Das war aber immer noch zuviel, und ich habe weiter reduziert. Viele der Bücher stammten aus zweiter Hand, hatten geschriebene Preisschilder aufgeklebt. Die Bücher habe ich dann nach ihrem Preis sortiert, mit dem Cover nach oben. Das war besser, aber immer noch zuviel – und schließlich habe ich nur einige der Schildchen in die Vitrine gelegt, sozusagen als Stellvertreter der Bücher. Dadurch kam deren Warencharakter zum Tragen, denn in der Vitrine lagen zu Bäckerszeiten ja auch mit Preisen ausgezeichnete Waren aus. Die kleinen aufgerollten Klebeschildchen entwickelten ein Eigenleben, wurden zu Miniaturskulpturen, zudem so klein, dass man sie erst auf den zweiten Blick wahrnahm. Viel minimalistischer ging es kaum.
Der Namensgeber für RIEGEL aber war die Installation von quer in den Zwischenraum der Griffstange der Tür geklemmten Büchern, was ein Aufziehen der Tür von außen unmöglich machte. Das war zunächst eine spontane, einfache Geste, naheliegend. Denn der Raum sollte, das war eine Vorgabe von Susann, während der Ausstellung nicht betretbar, sondern nur durch das Schaufenster einzusehen sein. Ich hatte ja schon mehrfach Räume und Fenster mit Büchern verschlossen, und sowas war zunächst auch angedacht; ich wollte mich aber nicht wiederholen, und war ganz glücklich, als ich auf die Lösung kam. Außerdem passte „Riegel“ auch zum Food-Kontext, siehe Schoko‑, Müsli- etc. ‑riegel, und zur querliegenden Form der nach ihrem Preis sortierten Bücher am Boden …
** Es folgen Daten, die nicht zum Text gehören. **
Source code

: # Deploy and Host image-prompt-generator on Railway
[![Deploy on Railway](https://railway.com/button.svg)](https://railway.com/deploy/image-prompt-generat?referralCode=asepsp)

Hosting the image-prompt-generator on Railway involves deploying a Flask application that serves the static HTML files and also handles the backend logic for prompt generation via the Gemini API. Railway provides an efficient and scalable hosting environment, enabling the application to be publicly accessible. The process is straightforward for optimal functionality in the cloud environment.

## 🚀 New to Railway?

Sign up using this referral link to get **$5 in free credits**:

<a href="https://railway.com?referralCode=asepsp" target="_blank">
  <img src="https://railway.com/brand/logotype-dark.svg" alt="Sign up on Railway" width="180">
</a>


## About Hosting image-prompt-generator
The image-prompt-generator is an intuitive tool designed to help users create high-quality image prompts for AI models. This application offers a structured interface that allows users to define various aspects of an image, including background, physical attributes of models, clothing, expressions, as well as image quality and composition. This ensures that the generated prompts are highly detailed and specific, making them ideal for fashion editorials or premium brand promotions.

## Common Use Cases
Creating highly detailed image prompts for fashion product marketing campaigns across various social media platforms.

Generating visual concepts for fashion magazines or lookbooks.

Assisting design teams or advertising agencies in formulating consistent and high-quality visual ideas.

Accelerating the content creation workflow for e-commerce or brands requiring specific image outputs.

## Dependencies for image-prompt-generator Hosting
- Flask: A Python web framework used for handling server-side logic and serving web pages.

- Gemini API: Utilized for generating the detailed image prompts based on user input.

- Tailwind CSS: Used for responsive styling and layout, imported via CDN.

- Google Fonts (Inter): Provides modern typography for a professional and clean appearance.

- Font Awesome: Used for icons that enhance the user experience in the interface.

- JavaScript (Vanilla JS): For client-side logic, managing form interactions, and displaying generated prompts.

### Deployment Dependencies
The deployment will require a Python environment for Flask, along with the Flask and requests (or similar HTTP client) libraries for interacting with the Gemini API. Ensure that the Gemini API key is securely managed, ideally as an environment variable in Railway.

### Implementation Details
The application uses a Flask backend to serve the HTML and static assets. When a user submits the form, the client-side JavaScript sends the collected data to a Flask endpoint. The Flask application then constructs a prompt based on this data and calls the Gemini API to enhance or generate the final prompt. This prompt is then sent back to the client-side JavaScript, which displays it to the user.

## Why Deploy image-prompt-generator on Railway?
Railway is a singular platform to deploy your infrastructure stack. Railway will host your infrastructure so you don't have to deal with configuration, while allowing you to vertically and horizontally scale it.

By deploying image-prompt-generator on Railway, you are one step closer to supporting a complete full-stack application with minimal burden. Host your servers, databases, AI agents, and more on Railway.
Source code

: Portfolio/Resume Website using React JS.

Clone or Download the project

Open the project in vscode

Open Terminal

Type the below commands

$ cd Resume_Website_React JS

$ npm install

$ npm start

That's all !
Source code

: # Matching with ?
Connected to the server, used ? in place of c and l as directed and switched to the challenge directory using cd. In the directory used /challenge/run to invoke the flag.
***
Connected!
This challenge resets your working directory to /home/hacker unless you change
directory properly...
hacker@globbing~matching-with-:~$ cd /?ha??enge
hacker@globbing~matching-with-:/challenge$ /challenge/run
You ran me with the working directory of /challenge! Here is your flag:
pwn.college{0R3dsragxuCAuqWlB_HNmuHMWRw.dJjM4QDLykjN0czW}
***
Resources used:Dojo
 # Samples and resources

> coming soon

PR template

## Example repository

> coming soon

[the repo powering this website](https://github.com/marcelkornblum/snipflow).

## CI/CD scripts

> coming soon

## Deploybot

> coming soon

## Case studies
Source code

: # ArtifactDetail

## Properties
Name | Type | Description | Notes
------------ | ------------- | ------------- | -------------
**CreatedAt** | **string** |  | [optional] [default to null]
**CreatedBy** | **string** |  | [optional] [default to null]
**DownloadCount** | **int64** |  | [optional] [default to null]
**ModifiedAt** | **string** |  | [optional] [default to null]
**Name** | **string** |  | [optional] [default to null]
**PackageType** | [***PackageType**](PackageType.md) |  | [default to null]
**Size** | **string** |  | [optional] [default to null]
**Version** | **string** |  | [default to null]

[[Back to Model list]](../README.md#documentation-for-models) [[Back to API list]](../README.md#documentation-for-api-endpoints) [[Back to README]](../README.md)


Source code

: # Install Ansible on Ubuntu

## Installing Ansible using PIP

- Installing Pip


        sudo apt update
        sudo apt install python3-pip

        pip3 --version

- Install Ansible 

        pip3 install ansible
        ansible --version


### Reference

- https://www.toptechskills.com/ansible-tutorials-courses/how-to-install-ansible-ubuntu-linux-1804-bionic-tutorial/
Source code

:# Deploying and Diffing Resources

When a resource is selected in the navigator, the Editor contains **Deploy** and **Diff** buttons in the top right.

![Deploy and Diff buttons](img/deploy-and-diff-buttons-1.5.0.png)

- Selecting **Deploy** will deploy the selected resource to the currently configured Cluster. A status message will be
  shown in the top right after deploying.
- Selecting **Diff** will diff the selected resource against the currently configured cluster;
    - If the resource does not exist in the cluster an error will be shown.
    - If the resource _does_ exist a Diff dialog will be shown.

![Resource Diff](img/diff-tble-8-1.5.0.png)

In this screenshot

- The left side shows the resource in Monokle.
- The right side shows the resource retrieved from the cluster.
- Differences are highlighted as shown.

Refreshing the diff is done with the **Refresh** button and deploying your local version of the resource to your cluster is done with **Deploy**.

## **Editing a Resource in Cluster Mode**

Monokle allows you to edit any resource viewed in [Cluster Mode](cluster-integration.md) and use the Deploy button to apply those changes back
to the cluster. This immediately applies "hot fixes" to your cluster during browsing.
Weiter hinten gab es eine zweite, noch einfachere Verriegelung bzw. Sperre, ein Buch, das als Keil zwischen Boden und Unterkante der rückwärtigen Tür geklemmt war, so, dass die Tür einen Spalt geöffnet war, anderseits blockiert, als Abschluss der Serie von Installationen. Das Buch war von den Dimensionen und vom Titel her bewusst gewählt: Das Wort „mühelos“ als Anfang des Buchtitels stand im Widerspruch zum Akt des Verkeilens und zur Energie, die nötig war, um die Türe zu öffnen.
Lieber Albert,
gehe ich recht in der Annahme, dass sich hinter dem Verschließen von Räumen mit Hilfe von Büchern ein Seitenhieb gegen bildungsbürgerliche Klischees verbirgt? Um Bücher wurde ja lange Zeit ein veritabler Kult im Kulturmarketing getrieben: Bücher führen uns in neue Welten, Bücher erweitern den Horizont, Bücher erschließen uns unbekannte Räume! Das ist medientheoretisch betrachtet zwar äußerst unterkomplex, ja irreführend, vermögen doch auch andere Medien dies. Aber mit dem Bürgertumsforscher Peter Gay gesprochen, haben Vorstellungen „nicht geringeren Wirklichkeitsgehalt als die nackteste Empirie“. Du hingegen verschließt nicht nur Bücher, indem Du sie ineinander verkeilst. Du verunmöglichst auch den Zugang zur Welt hinter den Büchern, lässt sie zu Mauern, Barrieren, Hindernissen werden. In diesem Zusammenhang interessiert mich Deine Auseinandersetzung mit der Tradition des Bildungsbürgertums, die sich als roter Faden durch Deine Arbeit zieht. Was war dieses alteuropäische Bildungsbürgertum, was interessiert Dich daran und welche Bedeutung hat es für unsere transkulturelle, globalisierte Gegenwart?
Lieber Jörg,
das war, vor allem in den ersten Buchinstallationen, sicher ein Aspekt, da kam aber Lust an der Zweckentfremdung, am plastischen Einsatz, an der Aktivierung von Material hinzu. Die Auseinandersetzung mit dem Buchmedium und damit implizit dem Bildungsbürgertum war die mit meinem biographischen Hintergrund. Da hätten wir das Interesse. Ich stamme ich aus einem Haushalt, den Bücher und Gedrucktes dominierten: alles voll davon, überall Regale; über den Türen, über dem Bett. Gesammelt hat das mein Vater, Kunstlehrer. Wenn es eine Personifikation des Bildungsbürgers gibt, dann ist er das. Beim Essen wurden ständig Lexika bemüht, der Brockhaus, der Meyer. Einerseits fand und finde ich das toll, anderseits war mir das Pathos dann auch wieder zuviel. Und da steckte eine pädagogische Absicht dahinter: Zum Geburtstag und zu Weihnachten gab’s einen dicken Band, das Ullstein-Lexikon der Musik z.B., den Reiners (Gedichte) oder auch den monumentalen Leonardo da Vinci von Taschen. Insofern steckt da ein Akt der Distanzierung dahinter, der Emanzipation von Ansprüchen, Erwartungen, Einflussnahme. Im Sinne von „Kill your idols“.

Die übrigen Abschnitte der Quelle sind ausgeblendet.